We are are asked to find an example of a measure $\lambda$ such that $$f(x)=\int_0^x d\lambda >0 $$ for all $x>0$, $f$ is continuous in $[0,1]$, and $\lambda$ is mutually singular wrt the Lebesgue measure $m$ in $[0,1]$.
After some searching, we saw that we can construct a measure which is concentrated in the Cantor set $C$. Namely, we define $\lambda(I)=m(c(I\cap C))$, where $c$ is the Cantor function. In that way, we cleary have the "mutually singular" part. We have more trouble proving that $f>0$ and $f$ is continuous in $[0,1$]. Our problem is that we think we need to prove that $f$ is actually the Cantor function $c$, but we don't know how to do it (is this correct?) Any help will be appreciated, thank you.
I think you are looking at this somewhat backwards.

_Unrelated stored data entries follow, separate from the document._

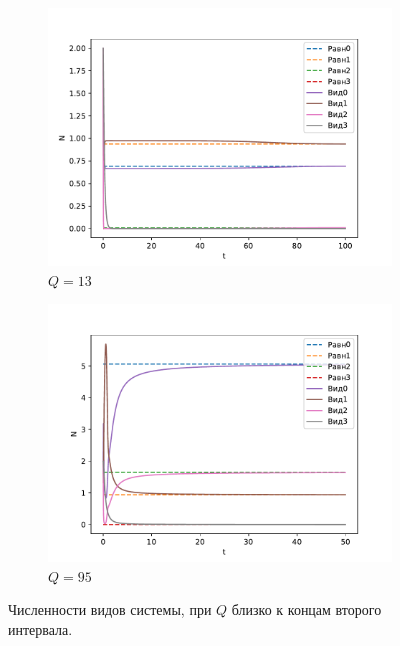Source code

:     \begin{figure}[H]
        \centering
        \begin{subfigure}[t]{.45\linewidth}
            \centering
            \includegraphics[width=\textwidth]{pictures/exp_flow/exp1_Q13.pdf}
            \caption{\(Q = 13\)}
        \end{subfigure}
        \begin{subfigure}[t]{.45\linewidth}
              \centering
              \includegraphics[width=\textwidth]{pictures/exp_flow/exp1_Q95.pdf}
              \caption{\(Q = 95\)}
            \end{subfigure}
        \caption{Численности видов системы, при \(Q\) близко к концам второго интервала.}  \label{fig:flow_exp1_q2}
    \end{figure}
    
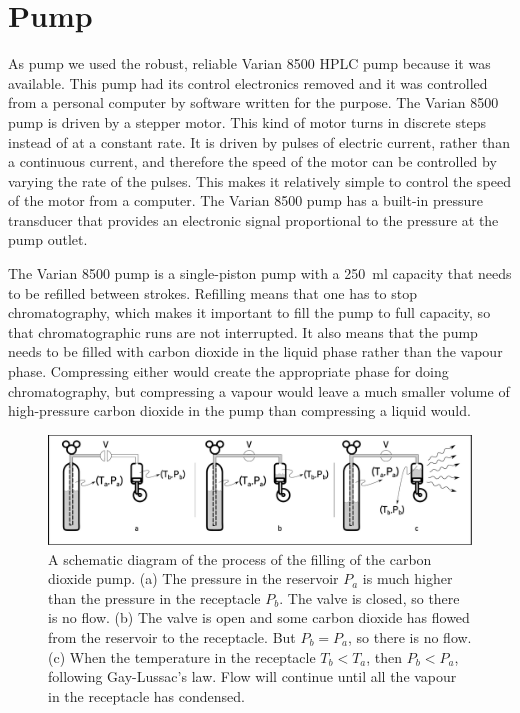 \section{Pump}
\label{sec:CO2Pump}

As pump we used the robust, reliable Varian 8500 HPLC pump because it was
available. This pump had its control electronics removed and it was controlled
from a personal computer by software written for the purpose. The Varian 8500
pump is driven by a stepper motor. This kind of motor turns in discrete steps
instead of at a constant rate. It is driven by pulses of electric current,
rather than a continuous current, and therefore the speed of the motor can be
controlled by varying the rate of the pulses. This makes it relatively simple to
control the speed of the motor from a computer. The Varian 8500 pump has a
built-in pressure transducer that provides an electronic signal proportional to
the pressure at the pump outlet.

The Varian 8500 pump is a single-piston pump with a \SI{250}{\milli\litre}
capacity that needs to be refilled between strokes. Refilling means that one has
to stop chromatography, which makes it important to fill the pump to full
capacity, so that chromatographic runs are not interrupted. It also means that the
pump needs to be filled with carbon dioxide in the liquid phase rather than the
vapour phase. Compressing either would create the appropriate phase for doing
chromatography, but compressing a vapour would leave a much smaller volume of
high-pressure carbon dioxide in the pump than compressing a liquid would.
 
\begin{figure}
\centering
\includegraphics[width=\textwidth]{Figures/CO2Filling.pdf}
\decoRule

\caption[Filling a CO\textsubscript{2} pump.]{A schematic diagram of the process
of the filling of the carbon dioxide pump. (a) The pressure in the reservoir
\(P_a\) is much higher than the pressure in the receptacle \(P_b\). The valve is
closed, so there is no flow. (b) The valve is open and some carbon dioxide has
flowed from the reservoir to the receptacle. But \(P_b = P_a\), so there is no
flow. (c) When the temperature in the receptacle \(T_b < T_a\), then \(P_b  < P_a\),
following Gay-Lussac's law. Flow will continue until all the vapour in the
receptacle has condensed.}

\label{fig:co2fill}
\end{figure}


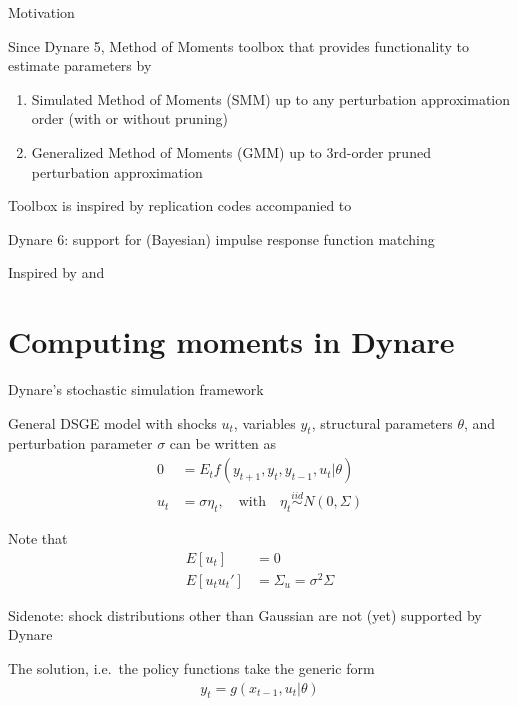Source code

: 
\begin{frame}{Motivation}
  \begin{witemize}
    \item Since Dynare 5, Method of Moments toolbox that provides functionality to
    estimate parameters by
    \begin{enumerate}
      \item Simulated Method of Moments (SMM) up to any perturbation
            approximation order (with or without pruning)
      \item Generalized Method of Moments (GMM) up to 3rd-order pruned
            perturbation approximation
    \end{enumerate}
    \item Toolbox is inspired by replication codes accompanied to \textcite{AndreasenEtal2018,BornPfeifer2014JME,Mutschler2018}
    \item Dynare 6: support for (Bayesian) impulse response function matching
    \item Inspired by \textcite{CEE2005} and \textcite{ChristianoTrabandtWalentin2010}
  \end{witemize}

\end{frame}


\section[Moments]{Computing moments in Dynare}
\begin{frame}{Dynare's stochastic simulation framework}

  \begin{witemize}
    \item General DSGE model with shocks $u_t$, variables $y_t$, structural parameters $\theta$, and perturbation parameter $\sigma$ can be written as
    \begin{align}
      0   & =E_t f(y_{t+1}, y_t, y_{t-1}, u_t | \theta)                                     \\
      u_t & = \sigma \eta_t, \quad \text{with} \quad \eta_t \overset{iid}{\sim} N(0,\Sigma)
    \end{align}
    \item Note that
    \begin{align}
      E[u_t]      & = 0                          \\
      E[u_t u_t'] & = \Sigma_u = \sigma^2 \Sigma
    \end{align}

    \item Sidenote: shock distributions other than Gaussian are not (yet) supported by Dynare
    \item The solution, i.e.\ the policy functions take the generic form
    \begin{align}
      y_t = g(x_{t-1}, u_t | \theta)
    \end{align}
  \end{witemize}

\end{frame}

You want to find a positive Borel measure supported on the Cantor set $C$, such that $\lambda(C)=1$. Since $m(C)=0$, $\lambda$ would be mutually singular to $m$. Also, $m$ of a number is not defined.
Essentially, I think you are looking for the $\lambda$ satisfying for $f(x)=c(x)$ that $c(x)=\int_{0}^x d \lambda$. Alternatively, $\lambda\big( [0,x] \big)=c(x)$. I think the standard way to this is using the Lebesgue-Stieltjes measure or the Carathéodory's extension theorem. i.e., the measure obtained from the premeasure $\lambda_0\big((a,b]\big)= c(b)-c(a)$. With this approach, you just need to show/know that $c(x)$ is continuous.